Ça se rendort à droite.

Il est je-n’ose-même-pas-regarder-et-quart.


Dans ma tête, ça gamberge, ça s’invente des nuits tranquilles-oh-j’en-peux-plus, ça s’invente des explications-sûrement-son-père-et-son-frère-partis-en-week-end, ça s’invente des solutions-peut-être-s’il-s’endort-plus-tôt, ça s’invente des conversations-non-c’est-désespéré-j’ai-besoin-d’aide-Madame.


Je connais quelques noms de sociétés, françaises ou chiliennes, qui se spécialisent dans le conseil en sommeil pour bébé, qu’on m’a recommandées ici ou là. J’ai déjà envisagé d’y recourir, un pas en avant, trois qui reculent, une nuit qui va de l’avant, trois qui marchent-arrière: ma volonté d’y recourir a fluctué et fluctue encore.

Cette nuit, pourtant, alors que le papa qui d’habitude s’occupe de Milieu lorsqu’il pleure est en séjour père-fils avec son aîné, cette nuit pourtant, donc, malgré la plus mauvaise volonté du monde, je suis catapultée dans le ressassement de mes échecs et je me résous à penser haut et fort-mais-pas-trop-pour-ne-surtout-pas-les-réveiller: j’ai vraiment raté le sommeil avec les enfants, il faut que je trouve une solution, c’est pas vivable. 

Les histoires pour enfants de monstres qui attendent sous le lit ou dans le placard, vous connaissez? Eh bien, cette petite voix, c’est mon monstre à moi, qui se décline en dizaines de Minions moqueurs, qui m’attendent, la nuit, sous mon lit: ma culpabilité, la certitude que je ne fais pas assez, que je m’y prends mal, que je dois travailler, m’améliorer encore. Et personne pour m’aider à dégager ces créatures de sous mon lit, pas plus qu’on ne peut me dégager celles qui prennent toute la place dans mon lit! 

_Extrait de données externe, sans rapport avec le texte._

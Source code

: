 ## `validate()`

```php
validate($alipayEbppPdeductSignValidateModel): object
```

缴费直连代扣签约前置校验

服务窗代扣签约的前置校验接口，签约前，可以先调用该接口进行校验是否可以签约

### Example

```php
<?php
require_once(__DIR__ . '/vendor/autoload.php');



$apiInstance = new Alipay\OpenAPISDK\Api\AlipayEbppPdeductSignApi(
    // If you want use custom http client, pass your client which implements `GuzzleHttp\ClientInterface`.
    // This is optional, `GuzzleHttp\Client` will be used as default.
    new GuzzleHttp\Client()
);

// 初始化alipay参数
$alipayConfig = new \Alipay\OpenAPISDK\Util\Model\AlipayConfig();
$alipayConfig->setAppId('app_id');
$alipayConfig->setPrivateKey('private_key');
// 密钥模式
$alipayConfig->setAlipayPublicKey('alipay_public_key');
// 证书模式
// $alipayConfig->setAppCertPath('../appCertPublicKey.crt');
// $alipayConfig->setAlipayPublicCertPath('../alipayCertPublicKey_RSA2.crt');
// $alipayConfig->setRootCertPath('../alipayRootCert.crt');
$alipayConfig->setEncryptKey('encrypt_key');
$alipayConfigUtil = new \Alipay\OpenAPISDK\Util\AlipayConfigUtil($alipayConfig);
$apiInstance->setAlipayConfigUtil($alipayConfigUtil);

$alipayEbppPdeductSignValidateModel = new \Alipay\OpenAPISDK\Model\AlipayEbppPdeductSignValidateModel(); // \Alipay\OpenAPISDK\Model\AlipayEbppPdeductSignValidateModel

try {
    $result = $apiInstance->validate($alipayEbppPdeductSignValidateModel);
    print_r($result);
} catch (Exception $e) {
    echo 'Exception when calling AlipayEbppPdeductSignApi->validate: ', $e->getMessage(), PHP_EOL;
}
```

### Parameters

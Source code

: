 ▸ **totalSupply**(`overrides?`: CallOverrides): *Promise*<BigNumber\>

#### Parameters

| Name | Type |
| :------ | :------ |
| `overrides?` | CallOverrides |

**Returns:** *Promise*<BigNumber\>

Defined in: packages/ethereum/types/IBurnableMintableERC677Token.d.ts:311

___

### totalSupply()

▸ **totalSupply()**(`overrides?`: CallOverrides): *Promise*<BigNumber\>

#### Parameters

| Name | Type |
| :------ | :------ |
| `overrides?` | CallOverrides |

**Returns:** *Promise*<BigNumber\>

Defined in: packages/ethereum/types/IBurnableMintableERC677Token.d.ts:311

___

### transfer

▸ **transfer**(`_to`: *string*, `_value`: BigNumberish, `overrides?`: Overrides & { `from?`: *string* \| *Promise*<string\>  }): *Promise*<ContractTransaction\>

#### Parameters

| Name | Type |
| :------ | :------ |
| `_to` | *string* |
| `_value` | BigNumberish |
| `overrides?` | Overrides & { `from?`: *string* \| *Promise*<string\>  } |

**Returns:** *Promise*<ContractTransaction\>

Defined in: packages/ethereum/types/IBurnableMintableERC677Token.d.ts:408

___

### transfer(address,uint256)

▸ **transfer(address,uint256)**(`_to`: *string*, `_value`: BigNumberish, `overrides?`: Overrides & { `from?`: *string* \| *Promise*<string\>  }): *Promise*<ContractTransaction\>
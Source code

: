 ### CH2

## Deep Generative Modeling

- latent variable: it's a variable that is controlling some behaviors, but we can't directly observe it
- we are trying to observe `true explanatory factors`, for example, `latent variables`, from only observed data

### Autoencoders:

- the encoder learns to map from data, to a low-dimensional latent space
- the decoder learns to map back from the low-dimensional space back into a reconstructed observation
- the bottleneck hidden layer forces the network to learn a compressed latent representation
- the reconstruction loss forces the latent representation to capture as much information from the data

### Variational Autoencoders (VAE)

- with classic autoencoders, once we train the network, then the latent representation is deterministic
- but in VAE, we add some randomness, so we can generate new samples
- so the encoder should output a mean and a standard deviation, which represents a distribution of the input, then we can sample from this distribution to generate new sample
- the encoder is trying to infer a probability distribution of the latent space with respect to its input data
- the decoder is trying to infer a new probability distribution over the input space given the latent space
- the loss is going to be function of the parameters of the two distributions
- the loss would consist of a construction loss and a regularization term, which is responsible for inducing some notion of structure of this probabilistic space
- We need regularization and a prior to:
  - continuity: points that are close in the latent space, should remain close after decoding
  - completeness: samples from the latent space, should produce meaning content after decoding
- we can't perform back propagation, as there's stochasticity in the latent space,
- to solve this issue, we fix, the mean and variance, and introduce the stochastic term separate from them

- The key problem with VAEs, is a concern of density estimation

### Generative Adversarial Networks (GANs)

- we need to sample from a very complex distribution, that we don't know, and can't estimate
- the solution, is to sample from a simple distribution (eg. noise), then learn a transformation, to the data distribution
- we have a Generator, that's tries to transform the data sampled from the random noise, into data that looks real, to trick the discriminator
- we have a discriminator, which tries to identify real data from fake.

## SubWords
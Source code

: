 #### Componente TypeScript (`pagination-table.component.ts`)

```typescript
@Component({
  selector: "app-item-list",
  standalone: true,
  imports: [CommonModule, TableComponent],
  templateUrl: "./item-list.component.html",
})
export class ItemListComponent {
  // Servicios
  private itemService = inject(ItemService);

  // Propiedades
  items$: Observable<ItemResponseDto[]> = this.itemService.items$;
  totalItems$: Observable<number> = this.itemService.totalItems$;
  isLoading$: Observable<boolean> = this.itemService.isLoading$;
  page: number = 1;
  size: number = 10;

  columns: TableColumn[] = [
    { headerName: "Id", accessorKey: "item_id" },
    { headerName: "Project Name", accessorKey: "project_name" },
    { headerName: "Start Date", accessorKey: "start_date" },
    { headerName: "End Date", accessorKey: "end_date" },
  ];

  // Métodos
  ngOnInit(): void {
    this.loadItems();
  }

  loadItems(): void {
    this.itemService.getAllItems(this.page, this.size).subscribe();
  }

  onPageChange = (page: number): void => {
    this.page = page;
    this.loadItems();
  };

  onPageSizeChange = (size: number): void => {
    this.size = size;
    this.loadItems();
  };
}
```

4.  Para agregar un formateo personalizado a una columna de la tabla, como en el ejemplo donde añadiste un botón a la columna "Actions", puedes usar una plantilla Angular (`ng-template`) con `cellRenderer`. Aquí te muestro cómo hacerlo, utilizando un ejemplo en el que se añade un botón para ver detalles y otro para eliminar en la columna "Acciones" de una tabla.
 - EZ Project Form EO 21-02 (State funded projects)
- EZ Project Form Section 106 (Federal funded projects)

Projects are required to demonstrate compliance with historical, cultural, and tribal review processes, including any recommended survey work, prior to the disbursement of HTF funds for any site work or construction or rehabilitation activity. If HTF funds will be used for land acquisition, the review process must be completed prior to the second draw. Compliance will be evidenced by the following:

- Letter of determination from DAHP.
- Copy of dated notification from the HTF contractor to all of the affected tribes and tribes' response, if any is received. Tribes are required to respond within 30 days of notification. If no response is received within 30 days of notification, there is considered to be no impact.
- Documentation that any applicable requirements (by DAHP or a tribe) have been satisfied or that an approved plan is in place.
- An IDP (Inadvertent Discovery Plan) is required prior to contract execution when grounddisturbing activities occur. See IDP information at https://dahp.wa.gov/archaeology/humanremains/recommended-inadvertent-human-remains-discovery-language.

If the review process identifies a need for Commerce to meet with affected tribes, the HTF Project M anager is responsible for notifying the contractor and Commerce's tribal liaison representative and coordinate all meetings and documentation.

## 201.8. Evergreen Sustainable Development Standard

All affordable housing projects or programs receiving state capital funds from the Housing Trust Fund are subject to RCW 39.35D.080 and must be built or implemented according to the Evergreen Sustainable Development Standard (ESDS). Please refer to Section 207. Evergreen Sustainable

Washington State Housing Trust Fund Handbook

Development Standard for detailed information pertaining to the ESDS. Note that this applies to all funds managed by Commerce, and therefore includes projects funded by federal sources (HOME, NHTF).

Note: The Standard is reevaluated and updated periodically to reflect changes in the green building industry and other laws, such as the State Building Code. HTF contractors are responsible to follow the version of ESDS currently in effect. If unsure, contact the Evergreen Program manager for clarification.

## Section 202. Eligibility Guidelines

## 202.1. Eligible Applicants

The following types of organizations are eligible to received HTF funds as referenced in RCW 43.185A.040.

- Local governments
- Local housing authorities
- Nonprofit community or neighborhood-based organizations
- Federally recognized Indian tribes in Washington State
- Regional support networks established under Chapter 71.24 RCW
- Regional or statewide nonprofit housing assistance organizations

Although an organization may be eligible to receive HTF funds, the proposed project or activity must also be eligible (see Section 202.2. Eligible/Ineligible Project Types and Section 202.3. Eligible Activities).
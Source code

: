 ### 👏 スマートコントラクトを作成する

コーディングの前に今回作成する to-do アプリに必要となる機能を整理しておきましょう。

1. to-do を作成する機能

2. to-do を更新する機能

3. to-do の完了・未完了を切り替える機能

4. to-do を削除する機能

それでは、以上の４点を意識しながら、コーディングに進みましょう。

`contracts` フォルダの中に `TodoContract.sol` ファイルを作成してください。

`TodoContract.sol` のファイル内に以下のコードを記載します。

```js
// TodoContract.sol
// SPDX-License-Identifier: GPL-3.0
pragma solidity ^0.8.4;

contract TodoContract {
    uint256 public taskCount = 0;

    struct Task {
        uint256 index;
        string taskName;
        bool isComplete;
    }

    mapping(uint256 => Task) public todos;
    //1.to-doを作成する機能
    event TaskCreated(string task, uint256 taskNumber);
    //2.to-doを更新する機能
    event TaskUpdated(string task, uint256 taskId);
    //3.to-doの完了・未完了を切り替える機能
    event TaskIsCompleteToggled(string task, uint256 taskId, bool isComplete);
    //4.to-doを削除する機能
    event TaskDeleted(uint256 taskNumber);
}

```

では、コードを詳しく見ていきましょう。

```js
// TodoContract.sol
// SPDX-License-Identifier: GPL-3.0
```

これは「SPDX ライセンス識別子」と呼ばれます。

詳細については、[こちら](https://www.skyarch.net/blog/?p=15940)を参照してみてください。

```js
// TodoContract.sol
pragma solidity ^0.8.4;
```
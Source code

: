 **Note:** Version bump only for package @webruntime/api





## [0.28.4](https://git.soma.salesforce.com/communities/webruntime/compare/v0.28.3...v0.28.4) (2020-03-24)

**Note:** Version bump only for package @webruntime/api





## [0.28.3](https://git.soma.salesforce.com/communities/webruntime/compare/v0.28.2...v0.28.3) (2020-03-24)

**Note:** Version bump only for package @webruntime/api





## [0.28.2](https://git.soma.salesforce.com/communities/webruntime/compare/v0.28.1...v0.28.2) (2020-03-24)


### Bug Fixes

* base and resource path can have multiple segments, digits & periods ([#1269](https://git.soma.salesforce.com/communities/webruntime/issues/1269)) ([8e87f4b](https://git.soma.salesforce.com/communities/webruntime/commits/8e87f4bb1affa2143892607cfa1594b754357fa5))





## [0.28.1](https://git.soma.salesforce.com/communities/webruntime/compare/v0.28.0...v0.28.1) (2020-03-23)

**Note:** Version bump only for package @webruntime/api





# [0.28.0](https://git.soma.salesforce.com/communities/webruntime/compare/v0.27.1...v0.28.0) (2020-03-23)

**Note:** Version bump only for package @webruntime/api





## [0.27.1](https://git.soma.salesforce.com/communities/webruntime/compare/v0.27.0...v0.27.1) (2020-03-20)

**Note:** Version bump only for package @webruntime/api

Bon, demain, j’écris… il faut qu’on m’aide, je m’y suis mal prise depuis le début, j’enchaîne les erreurs, il faut des routines, des bonnes habitudes de sommeil. Internet, qui regorge de parents parfaits, est formel! Allez, demain, je trouve de l’aide, j’expliquerai… quoi au juste? Je vais m’entraîner à ce que je vais dire, oui, pour expliquer au mieux: 

- Et Milieu, il s’endort seul?

- Rarement. Souvent avec son père.

- Ah. Il a commencé à quel âge à faire ses nuits?

- Euh… il a trois ans et trois mois, donc vers trois ans et deux mois, je dirais, grosso modo.

- Ah. Je vois. Et lorsqu’il se réveille, il réussit à se rendormir seul?

- Non, son père va se coucher avec lui.

- Ah. Et donc, votre bébé, il s’endort seul?

- Non, avec moi.

- Ah. Il ne s’endort pas au sein, tout de même?

- Euh, si. 

- Et il se réveille combien de fois par nuit?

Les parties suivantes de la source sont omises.